_Task_. Which lines below hold the word "physicist"? Report each one.

START Data in this exercise

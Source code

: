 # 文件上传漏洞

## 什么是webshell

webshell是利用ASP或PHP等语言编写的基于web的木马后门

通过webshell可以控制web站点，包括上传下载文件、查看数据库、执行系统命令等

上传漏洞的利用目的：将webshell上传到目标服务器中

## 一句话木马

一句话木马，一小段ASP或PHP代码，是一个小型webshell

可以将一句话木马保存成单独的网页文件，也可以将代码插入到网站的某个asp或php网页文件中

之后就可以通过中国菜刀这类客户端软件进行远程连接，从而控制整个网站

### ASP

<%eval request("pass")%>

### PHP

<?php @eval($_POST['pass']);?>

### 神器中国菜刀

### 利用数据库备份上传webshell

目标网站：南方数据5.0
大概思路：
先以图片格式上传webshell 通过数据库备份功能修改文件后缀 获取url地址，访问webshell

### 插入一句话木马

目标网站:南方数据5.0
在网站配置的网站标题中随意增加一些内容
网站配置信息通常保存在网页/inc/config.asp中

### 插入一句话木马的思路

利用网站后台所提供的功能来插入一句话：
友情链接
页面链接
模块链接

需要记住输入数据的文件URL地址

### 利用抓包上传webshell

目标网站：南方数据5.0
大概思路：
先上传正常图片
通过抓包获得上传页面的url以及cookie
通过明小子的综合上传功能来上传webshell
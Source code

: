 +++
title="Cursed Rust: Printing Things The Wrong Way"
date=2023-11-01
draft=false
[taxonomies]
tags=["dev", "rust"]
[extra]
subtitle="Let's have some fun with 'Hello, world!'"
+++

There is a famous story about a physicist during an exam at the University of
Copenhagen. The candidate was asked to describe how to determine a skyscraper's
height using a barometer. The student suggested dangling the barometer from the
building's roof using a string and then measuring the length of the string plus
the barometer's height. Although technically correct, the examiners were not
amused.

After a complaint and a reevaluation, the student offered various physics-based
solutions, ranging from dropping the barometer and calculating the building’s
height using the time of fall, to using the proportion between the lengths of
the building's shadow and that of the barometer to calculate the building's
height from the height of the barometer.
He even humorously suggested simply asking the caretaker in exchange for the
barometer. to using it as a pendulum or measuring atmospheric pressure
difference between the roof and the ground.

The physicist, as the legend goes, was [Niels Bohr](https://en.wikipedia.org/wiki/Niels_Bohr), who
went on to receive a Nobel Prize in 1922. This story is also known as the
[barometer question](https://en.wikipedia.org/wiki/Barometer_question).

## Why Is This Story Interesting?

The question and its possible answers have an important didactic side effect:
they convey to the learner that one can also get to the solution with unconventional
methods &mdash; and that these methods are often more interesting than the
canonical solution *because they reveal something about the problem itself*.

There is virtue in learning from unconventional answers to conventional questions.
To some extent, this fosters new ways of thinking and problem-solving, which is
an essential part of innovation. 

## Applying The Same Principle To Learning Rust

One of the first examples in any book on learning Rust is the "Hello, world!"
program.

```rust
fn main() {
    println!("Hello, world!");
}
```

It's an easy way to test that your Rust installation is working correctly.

END Data in this exercise

_The completed task_.
There is a famous story about a physicist during an exam at the University of
The physicist, as the legend goes, was [Niels Bohr](https://en.wikipedia.org/wiki/Niels_Bohr), who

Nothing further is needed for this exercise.